(Material shown)

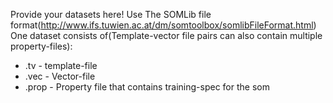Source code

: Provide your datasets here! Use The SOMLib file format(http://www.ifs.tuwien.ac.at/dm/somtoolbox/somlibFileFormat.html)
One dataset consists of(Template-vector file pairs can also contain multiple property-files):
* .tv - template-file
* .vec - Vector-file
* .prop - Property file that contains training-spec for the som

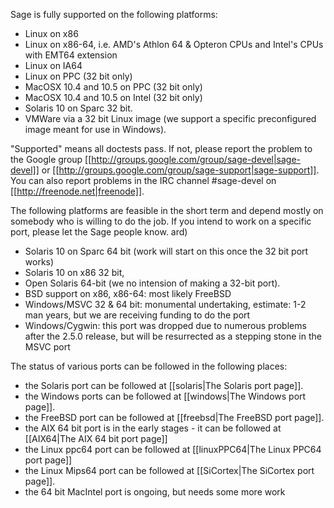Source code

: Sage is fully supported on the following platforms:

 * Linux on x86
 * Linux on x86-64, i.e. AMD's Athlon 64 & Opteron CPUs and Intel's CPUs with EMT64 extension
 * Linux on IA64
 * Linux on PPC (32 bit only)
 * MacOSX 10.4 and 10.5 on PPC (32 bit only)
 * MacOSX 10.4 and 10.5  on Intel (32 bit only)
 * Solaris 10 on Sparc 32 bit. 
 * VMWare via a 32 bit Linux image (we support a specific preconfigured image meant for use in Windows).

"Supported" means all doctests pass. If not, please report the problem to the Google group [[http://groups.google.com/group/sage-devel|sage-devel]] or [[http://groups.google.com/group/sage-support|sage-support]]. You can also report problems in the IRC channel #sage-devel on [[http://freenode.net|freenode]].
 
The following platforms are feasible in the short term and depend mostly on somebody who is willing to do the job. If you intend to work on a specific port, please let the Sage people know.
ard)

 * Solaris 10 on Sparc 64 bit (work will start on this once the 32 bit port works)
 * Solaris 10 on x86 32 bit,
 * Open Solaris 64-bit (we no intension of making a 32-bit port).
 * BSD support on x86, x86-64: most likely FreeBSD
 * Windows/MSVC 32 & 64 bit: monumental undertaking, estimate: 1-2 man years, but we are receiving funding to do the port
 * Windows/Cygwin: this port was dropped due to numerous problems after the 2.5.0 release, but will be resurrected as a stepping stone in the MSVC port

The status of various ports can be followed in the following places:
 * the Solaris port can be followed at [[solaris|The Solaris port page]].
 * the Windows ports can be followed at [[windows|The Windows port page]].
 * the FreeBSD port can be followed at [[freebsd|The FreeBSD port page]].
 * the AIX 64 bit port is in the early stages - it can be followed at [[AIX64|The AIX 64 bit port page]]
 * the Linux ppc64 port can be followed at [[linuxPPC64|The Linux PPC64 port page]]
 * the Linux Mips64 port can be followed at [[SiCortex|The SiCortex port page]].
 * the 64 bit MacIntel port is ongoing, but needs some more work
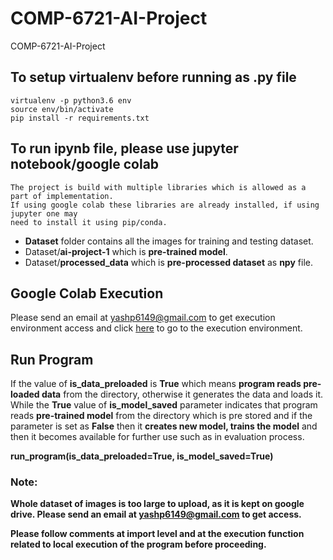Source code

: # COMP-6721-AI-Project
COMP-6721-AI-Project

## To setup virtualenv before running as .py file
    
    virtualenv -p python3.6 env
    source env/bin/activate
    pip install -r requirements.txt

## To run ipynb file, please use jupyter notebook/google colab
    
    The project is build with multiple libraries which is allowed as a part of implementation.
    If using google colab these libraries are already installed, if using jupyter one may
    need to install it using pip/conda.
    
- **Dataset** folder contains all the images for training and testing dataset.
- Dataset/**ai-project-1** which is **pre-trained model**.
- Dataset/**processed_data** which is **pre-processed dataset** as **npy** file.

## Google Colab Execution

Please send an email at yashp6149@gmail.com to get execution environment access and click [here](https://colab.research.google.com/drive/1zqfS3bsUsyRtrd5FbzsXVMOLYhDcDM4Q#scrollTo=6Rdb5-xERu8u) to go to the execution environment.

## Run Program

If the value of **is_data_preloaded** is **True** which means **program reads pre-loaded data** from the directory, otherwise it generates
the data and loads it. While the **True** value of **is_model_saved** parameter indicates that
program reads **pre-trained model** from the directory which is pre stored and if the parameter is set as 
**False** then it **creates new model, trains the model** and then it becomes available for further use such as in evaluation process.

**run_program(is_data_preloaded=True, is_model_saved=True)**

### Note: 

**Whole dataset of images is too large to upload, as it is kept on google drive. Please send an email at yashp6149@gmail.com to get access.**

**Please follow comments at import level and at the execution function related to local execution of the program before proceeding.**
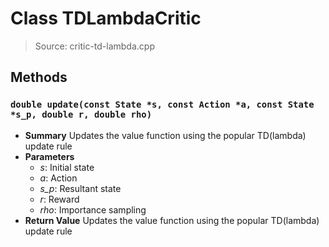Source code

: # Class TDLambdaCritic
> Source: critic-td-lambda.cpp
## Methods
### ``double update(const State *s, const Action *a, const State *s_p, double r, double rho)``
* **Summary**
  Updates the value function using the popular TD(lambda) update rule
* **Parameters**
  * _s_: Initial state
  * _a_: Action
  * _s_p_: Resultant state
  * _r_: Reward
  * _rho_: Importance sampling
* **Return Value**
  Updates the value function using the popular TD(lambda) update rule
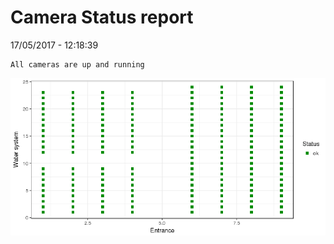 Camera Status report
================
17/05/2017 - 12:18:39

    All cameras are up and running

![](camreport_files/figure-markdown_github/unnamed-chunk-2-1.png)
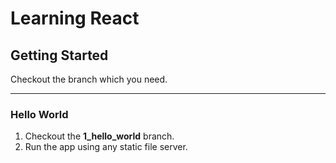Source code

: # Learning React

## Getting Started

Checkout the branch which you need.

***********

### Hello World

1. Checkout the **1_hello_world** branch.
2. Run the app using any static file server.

(End Material shown)

**Your instructions**.
Quote only the lines that start at the line holding "Camera Status report" and end at the last line of the entries, including both of those lines, and omit every picture.

**Result**.
 Camera Status report
================
17/05/2017 - 12:18:39

    All cameras are up and running

![](camreport_files/figure-markdown_github/unnamed-chunk-2-1.png)
Source code

: # Learning React

## Getting Started

Checkout the branch which you need.

***********

### Hello World

1. Checkout the **1_hello_world** branch.
2. Run the app using any static file server.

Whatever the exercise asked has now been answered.